If all else fails, which I don't think it will, they can be shipped to me. I am in California and upgrading to a larger tent (which is what I use as an aviary). Hopefully someone closer to you can help. I'm sorry your aunt is sick and you are forced to do this.  It's hard to lose birds. I have one who is blind in one eye as well, she is a real sweetie. Let's give it some time and see what comes up.


----------



## Reti

Thank you MJ.
I would hate to know they would be killed. Wish I had more room I would have taken them in an instant.

Reti


----------



## teebo

please,i feel bad as it is,i will hold on to them for 3-4 weeks, i really dont want to have them put down,but if all else fails what am i soppossed to do...i hope someone who is caring and loving will take them.thanks to all concerned.


----------



## Reti

teebo said:


> please,i feel bad as it is,i will hold on to them for 3-4 weeks, i really dont want to have them put down,but if all else fails what am i soppossed to do...i hope someone who is caring and loving will take them.thanks to all concerned.



Maryjane offered them a home if you don't find anything closer to you.

Reti


----------



## teebo

yes,im aware of that,i was pmed by someone from new york,still waiting to hear back from him...wish me luck


----------



## Skyeking

Hi teebo,

I'm so sorry you are needing to give up your pigeons, I can understand how desperate you feel.

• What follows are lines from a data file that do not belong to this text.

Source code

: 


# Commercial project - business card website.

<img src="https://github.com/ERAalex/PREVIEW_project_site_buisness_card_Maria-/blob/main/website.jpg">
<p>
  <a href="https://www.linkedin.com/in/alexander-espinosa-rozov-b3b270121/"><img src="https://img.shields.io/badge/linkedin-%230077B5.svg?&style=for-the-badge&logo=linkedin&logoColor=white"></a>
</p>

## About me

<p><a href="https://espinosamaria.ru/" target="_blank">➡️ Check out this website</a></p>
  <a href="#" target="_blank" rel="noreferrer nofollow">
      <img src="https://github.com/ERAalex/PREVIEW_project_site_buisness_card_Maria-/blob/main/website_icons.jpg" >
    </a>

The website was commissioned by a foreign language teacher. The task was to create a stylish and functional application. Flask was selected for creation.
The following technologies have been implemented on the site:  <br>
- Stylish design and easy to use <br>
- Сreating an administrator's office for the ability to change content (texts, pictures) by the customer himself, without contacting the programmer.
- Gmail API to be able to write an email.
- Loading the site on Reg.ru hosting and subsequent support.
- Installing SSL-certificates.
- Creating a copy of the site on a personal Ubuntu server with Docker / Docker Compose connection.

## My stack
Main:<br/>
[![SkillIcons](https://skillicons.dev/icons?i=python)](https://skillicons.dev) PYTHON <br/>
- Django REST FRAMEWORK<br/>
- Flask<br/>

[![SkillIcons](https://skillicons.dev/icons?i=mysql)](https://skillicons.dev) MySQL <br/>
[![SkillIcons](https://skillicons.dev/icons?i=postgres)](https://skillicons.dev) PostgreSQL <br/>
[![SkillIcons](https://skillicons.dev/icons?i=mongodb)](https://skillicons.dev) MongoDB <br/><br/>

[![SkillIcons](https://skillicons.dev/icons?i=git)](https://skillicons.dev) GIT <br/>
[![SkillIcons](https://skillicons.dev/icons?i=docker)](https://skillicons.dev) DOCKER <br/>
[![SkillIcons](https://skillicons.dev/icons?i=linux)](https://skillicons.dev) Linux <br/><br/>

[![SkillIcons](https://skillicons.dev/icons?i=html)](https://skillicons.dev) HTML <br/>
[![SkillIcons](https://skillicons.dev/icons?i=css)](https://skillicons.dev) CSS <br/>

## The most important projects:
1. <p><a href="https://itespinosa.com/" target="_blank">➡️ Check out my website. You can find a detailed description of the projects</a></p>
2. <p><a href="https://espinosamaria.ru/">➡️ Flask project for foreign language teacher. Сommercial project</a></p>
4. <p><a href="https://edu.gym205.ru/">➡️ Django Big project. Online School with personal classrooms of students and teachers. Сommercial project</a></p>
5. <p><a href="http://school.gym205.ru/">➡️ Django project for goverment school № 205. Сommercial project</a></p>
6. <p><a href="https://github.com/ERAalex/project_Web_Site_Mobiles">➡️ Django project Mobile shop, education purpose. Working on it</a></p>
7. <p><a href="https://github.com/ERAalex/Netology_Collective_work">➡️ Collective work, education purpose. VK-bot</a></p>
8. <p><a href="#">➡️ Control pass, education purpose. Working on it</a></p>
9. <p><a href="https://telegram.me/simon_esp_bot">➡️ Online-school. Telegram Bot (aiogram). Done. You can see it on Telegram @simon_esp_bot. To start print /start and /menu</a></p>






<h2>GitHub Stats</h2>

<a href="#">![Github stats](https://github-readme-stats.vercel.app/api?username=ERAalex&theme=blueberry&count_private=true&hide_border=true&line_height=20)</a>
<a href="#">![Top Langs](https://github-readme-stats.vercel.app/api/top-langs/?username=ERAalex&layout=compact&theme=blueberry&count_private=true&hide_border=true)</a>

I will put the word out and see if someone in your area can help, if not then shipping will be the next option.

Thank you for your concern over these birds.


----------



## christina11

Ohhhh I hope you find these birds a home  

Maybe you can give them to a shelter and let them find a home since you can't wait I dont want these poor birds to be put down.  

*Good luck*!


----------



## Hillybean

Well, I know I'm new to the whole pigeon thing, but if a local home can't be found then they're more than welcome here .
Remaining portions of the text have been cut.